Dear Source:
Bonnie Corbeil's commentary on "Together We Can" struck a chord with me. I grew up moving all over the country, including Japan, because my father was in the U.S. Army. Until I was in sixth grade, I knew nothing about we-them thinking. When children meet in military elementary schools, they know they won't be there more than two or three years. They make friends quickly and are eager to learn from each other about places where others have lived. In sixth grade, I was in a small city where no military children were in my grade. It was a shock to me. Outsiders were viewed as suspect, even the teacher pandered to the children of the movers and shakers of the community.
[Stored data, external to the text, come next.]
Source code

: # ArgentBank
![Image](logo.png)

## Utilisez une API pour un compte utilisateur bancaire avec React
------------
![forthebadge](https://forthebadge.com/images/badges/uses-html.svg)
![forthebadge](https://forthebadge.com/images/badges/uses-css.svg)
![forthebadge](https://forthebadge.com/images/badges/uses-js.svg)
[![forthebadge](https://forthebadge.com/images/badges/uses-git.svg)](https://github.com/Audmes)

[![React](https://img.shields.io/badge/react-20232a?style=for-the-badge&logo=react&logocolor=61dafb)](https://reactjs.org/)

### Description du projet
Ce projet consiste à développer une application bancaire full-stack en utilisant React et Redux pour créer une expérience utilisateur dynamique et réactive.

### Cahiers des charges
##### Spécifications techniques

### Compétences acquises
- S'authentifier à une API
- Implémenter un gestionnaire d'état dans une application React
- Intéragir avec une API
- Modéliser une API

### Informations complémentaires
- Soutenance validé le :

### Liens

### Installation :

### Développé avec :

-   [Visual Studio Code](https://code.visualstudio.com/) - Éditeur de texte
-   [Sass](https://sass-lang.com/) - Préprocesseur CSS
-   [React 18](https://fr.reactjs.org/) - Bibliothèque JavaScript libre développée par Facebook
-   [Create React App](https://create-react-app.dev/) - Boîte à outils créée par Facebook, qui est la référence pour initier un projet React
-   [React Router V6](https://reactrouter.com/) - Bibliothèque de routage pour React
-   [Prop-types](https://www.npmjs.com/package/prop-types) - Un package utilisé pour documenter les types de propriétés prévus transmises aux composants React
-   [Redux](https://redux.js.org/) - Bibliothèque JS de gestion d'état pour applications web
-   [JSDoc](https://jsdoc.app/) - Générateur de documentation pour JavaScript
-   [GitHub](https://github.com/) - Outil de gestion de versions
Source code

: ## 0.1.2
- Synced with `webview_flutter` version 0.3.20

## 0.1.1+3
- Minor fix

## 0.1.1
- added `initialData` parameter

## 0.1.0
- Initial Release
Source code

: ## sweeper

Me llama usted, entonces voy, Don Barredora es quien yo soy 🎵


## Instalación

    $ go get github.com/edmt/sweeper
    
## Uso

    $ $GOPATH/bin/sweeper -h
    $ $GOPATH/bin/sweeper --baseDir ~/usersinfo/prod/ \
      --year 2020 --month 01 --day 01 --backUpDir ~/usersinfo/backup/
Unfortunately, that was my introduction to what adults everywhere, not just the U.S. Virgin Islands, tended to do. They stuck to themselves, feared people from elsewhere, even if it were the next county, let alone the next state (or island).
I guess, therefore, I should not have been shocked that a we-they mentality exists here. Optimist that I am, I really thought that a community which is as diverse as ours in the Virgin Islands wouldn't be like that. I still find it difficult to understand this narrow-mindedness. Whenever I meet an adult who grew up in the military, we bond before we find out that we have that in common. It is just that we learned from childhood to reach out to others regardless of their backgrounds.
In this century, more than ever before, we need to lean on each other regardless of pedigree. We live in a global community, for goodness sake. No single ethnic group, no single sex, no single religious group has all the answers. Together, we can find them. So, Virgin Islands, let's think more broadly and inclusively. To me that's what "Together We Can" means–not only our survival but our progress.